Supplied material:
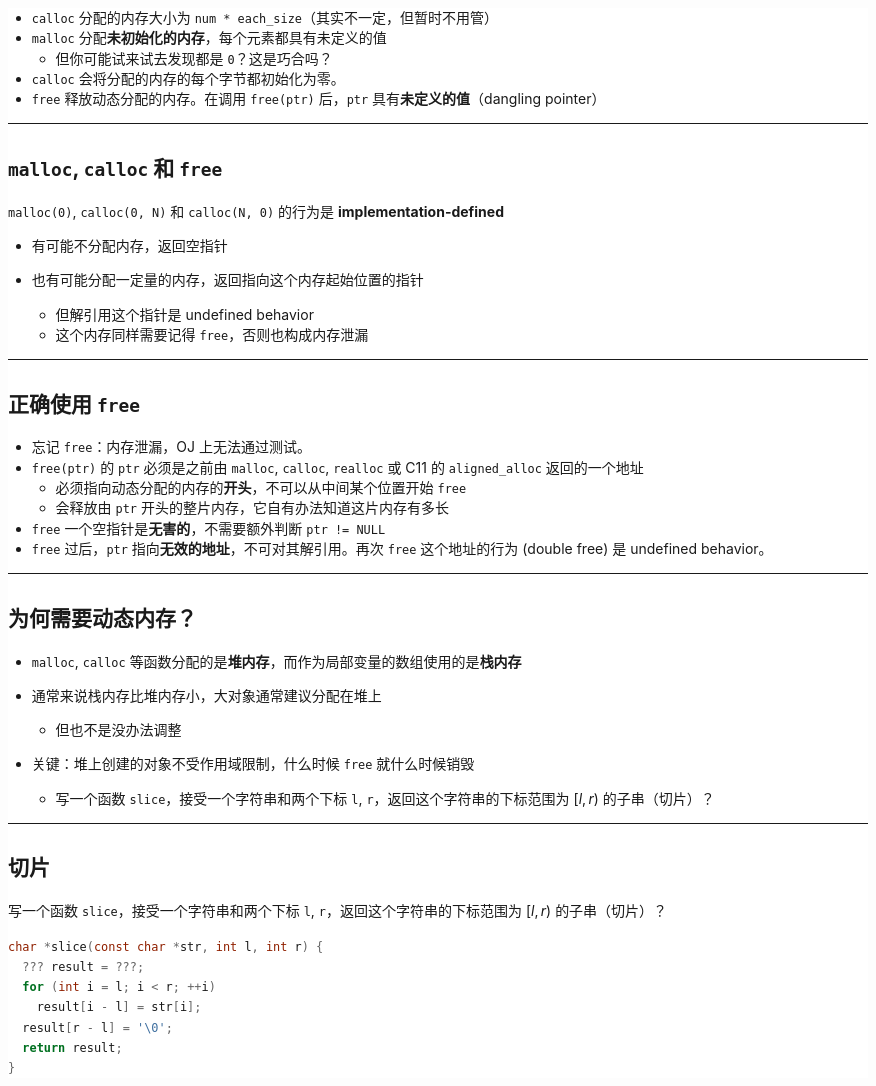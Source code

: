 - `calloc` 分配的内存大小为 `num * each_size`（其实不一定，但暂时不用管）
- `malloc` 分配**未初始化的内存**，每个元素都具有未定义的值
  - 但你可能试来试去发现都是 `0`？这是巧合吗？
- `calloc` 会将分配的内存的每个字节都初始化为零。
- `free` 释放动态分配的内存。在调用 `free(ptr)` 后，`ptr` 具有**未定义的值**（dangling pointer）

---

## `malloc`, `calloc` 和 `free`

`malloc(0)`, `calloc(0, N)` 和 `calloc(N, 0)` 的行为是 **implementation-defined**

- 有可能不分配内存，返回空指针
- 也有可能分配一定量的内存，返回指向这个内存起始位置的指针
  
  - 但解引用这个指针是 undefined behavior
  - 这个内存同样需要记得 `free`，否则也构成内存泄漏

---

## 正确使用 `free`

- 忘记 `free`：内存泄漏，OJ 上无法通过测试。
- `free(ptr)` 的 `ptr` 必须是之前由 `malloc`, `calloc`, `realloc` 或 C11 的 `aligned_alloc` 返回的一个地址
  - 必须指向动态分配的内存的**开头**，不可以从中间某个位置开始 `free`
  - 会释放由 `ptr` 开头的整片内存，它自有办法知道这片内存有多长
- `free` 一个空指针是**无害的**，不需要额外判断 `ptr != NULL`
- `free` 过后，`ptr` 指向**无效的地址**，不可对其解引用。再次 `free` 这个地址的行为 (double free) 是 undefined behavior。

---

## 为何需要动态内存？

- `malloc`, `calloc` 等函数分配的是**堆内存**，而作为局部变量的数组使用的是**栈内存**
- 通常来说栈内存比堆内存小，大对象通常建议分配在堆上
  
  - 但也不是没办法调整
- 关键：堆上创建的对象不受作用域限制，什么时候 `free` 就什么时候销毁
  - 写一个函数 `slice`，接受一个字符串和两个下标 `l`, `r`，返回这个字符串的下标范围为 $[l,r)$ 的子串（切片）？

---

## 切片

写一个函数 `slice`，接受一个字符串和两个下标 `l`, `r`，返回这个字符串的下标范围为 $[l,r)$ 的子串（切片）？


```c
char *slice(const char *str, int l, int r) {
  ??? result = ???;
  for (int i = l; i < r; ++i)
    result[i - l] = str[i];
  result[r - l] = '\0';
  return result;
}
```
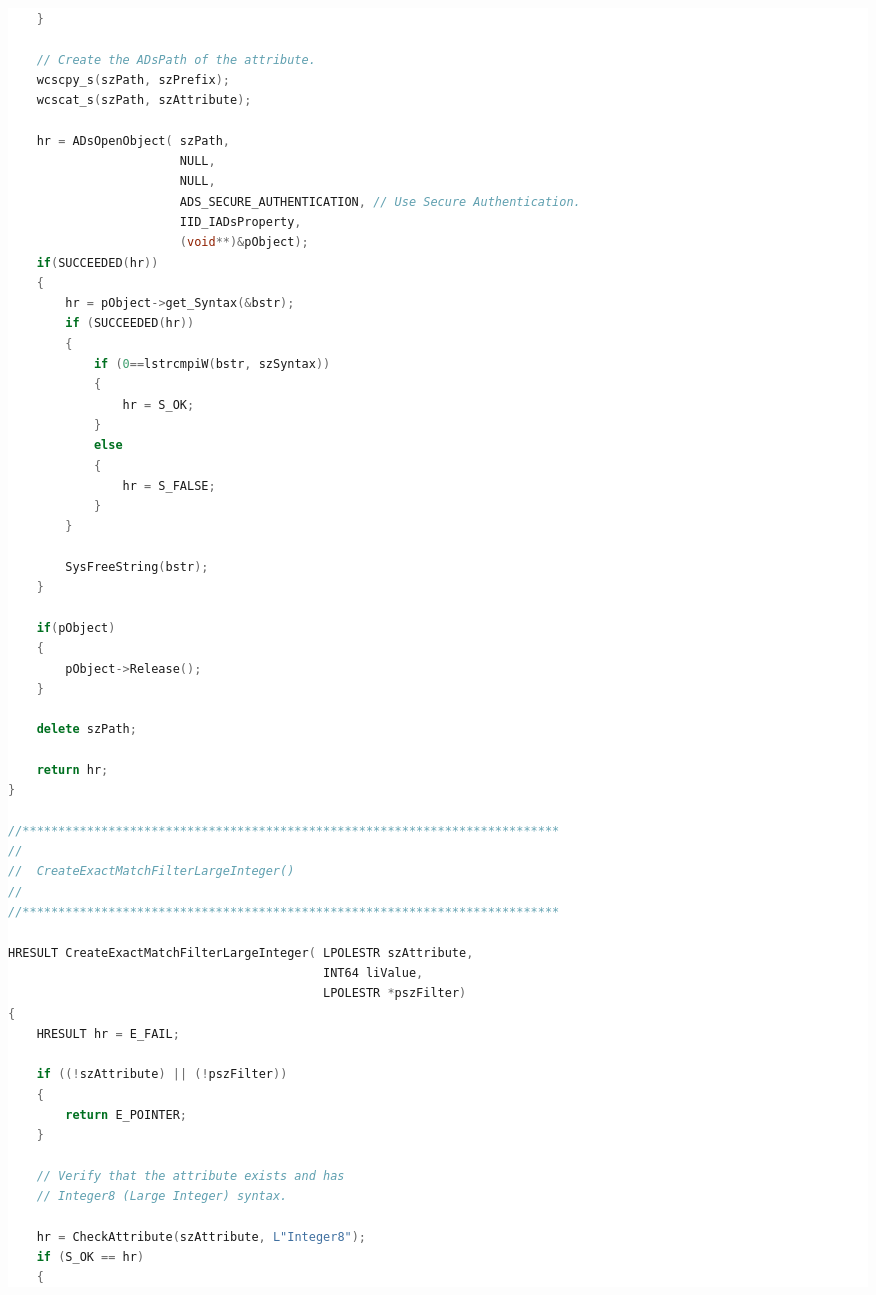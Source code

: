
 ```C++
    }
     
    // Create the ADsPath of the attribute.
    wcscpy_s(szPath, szPrefix);
    wcscat_s(szPath, szAttribute);

    hr = ADsOpenObject( szPath,
                        NULL,
                        NULL,
                        ADS_SECURE_AUTHENTICATION, // Use Secure Authentication.
                        IID_IADsProperty,
                        (void**)&pObject);
    if(SUCCEEDED(hr)) 
    {
        hr = pObject->get_Syntax(&bstr);
        if (SUCCEEDED(hr)) 
        {
            if (0==lstrcmpiW(bstr, szSyntax)) 
            {
                hr = S_OK;
            }
            else
            {
                hr = S_FALSE;
            }
        }

        SysFreeString(bstr);
    }
    
    if(pObject)
    {
        pObject->Release();
    }

    delete szPath;
    
    return hr;
}

//***************************************************************************
//
//  CreateExactMatchFilterLargeInteger()
//
//***************************************************************************

HRESULT CreateExactMatchFilterLargeInteger( LPOLESTR szAttribute, 
                                            INT64 liValue, 
                                            LPOLESTR *pszFilter)
{
    HRESULT hr = E_FAIL;
     
    if ((!szAttribute) || (!pszFilter))
    {
        return E_POINTER;
    }
     
    // Verify that the attribute exists and has 
    // Integer8 (Large Integer) syntax.
     
    hr = CheckAttribute(szAttribute, L"Integer8");
    if (S_OK == hr) 
    {
```
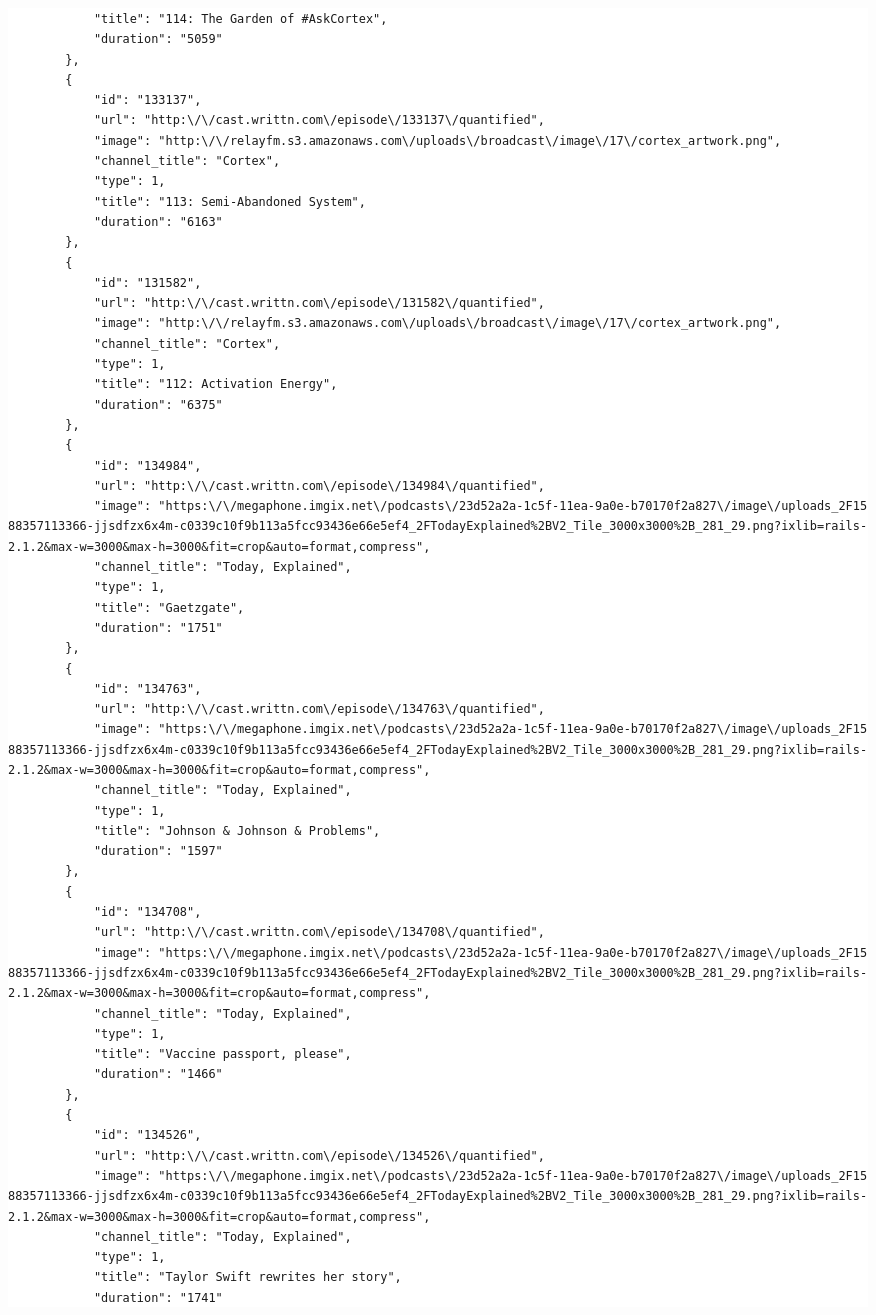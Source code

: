                 "title": "114: The Garden of #AskCortex",
                "duration": "5059"
            },
            {
                "id": "133137",
                "url": "http:\/\/cast.writtn.com\/episode\/133137\/quantified",
                "image": "http:\/\/relayfm.s3.amazonaws.com\/uploads\/broadcast\/image\/17\/cortex_artwork.png",
                "channel_title": "Cortex",
                "type": 1,
                "title": "113: Semi-Abandoned System",
                "duration": "6163"
            },
            {
                "id": "131582",
                "url": "http:\/\/cast.writtn.com\/episode\/131582\/quantified",
                "image": "http:\/\/relayfm.s3.amazonaws.com\/uploads\/broadcast\/image\/17\/cortex_artwork.png",
                "channel_title": "Cortex",
                "type": 1,
                "title": "112: Activation Energy",
                "duration": "6375"
            },
            {
                "id": "134984",
                "url": "http:\/\/cast.writtn.com\/episode\/134984\/quantified",
                "image": "https:\/\/megaphone.imgix.net\/podcasts\/23d52a2a-1c5f-11ea-9a0e-b70170f2a827\/image\/uploads_2F1588357113366-jjsdfzx6x4m-c0339c10f9b113a5fcc93436e66e5ef4_2FTodayExplained%2BV2_Tile_3000x3000%2B_281_29.png?ixlib=rails-2.1.2&max-w=3000&max-h=3000&fit=crop&auto=format,compress",
                "channel_title": "Today, Explained",
                "type": 1,
                "title": "Gaetzgate",
                "duration": "1751"
            },
            {
                "id": "134763",
                "url": "http:\/\/cast.writtn.com\/episode\/134763\/quantified",
                "image": "https:\/\/megaphone.imgix.net\/podcasts\/23d52a2a-1c5f-11ea-9a0e-b70170f2a827\/image\/uploads_2F1588357113366-jjsdfzx6x4m-c0339c10f9b113a5fcc93436e66e5ef4_2FTodayExplained%2BV2_Tile_3000x3000%2B_281_29.png?ixlib=rails-2.1.2&max-w=3000&max-h=3000&fit=crop&auto=format,compress",
                "channel_title": "Today, Explained",
                "type": 1,
                "title": "Johnson & Johnson & Problems",
                "duration": "1597"
            },
            {
                "id": "134708",
                "url": "http:\/\/cast.writtn.com\/episode\/134708\/quantified",
                "image": "https:\/\/megaphone.imgix.net\/podcasts\/23d52a2a-1c5f-11ea-9a0e-b70170f2a827\/image\/uploads_2F1588357113366-jjsdfzx6x4m-c0339c10f9b113a5fcc93436e66e5ef4_2FTodayExplained%2BV2_Tile_3000x3000%2B_281_29.png?ixlib=rails-2.1.2&max-w=3000&max-h=3000&fit=crop&auto=format,compress",
                "channel_title": "Today, Explained",
                "type": 1,
                "title": "Vaccine passport, please",
                "duration": "1466"
            },
            {
                "id": "134526",
                "url": "http:\/\/cast.writtn.com\/episode\/134526\/quantified",
                "image": "https:\/\/megaphone.imgix.net\/podcasts\/23d52a2a-1c5f-11ea-9a0e-b70170f2a827\/image\/uploads_2F1588357113366-jjsdfzx6x4m-c0339c10f9b113a5fcc93436e66e5ef4_2FTodayExplained%2BV2_Tile_3000x3000%2B_281_29.png?ixlib=rails-2.1.2&max-w=3000&max-h=3000&fit=crop&auto=format,compress",
                "channel_title": "Today, Explained",
                "type": 1,
                "title": "Taylor Swift rewrites her story",
                "duration": "1741"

What to produce: Within the entries above, count the lines that include "behavior". The answer is that number alone.

Result of the task: 2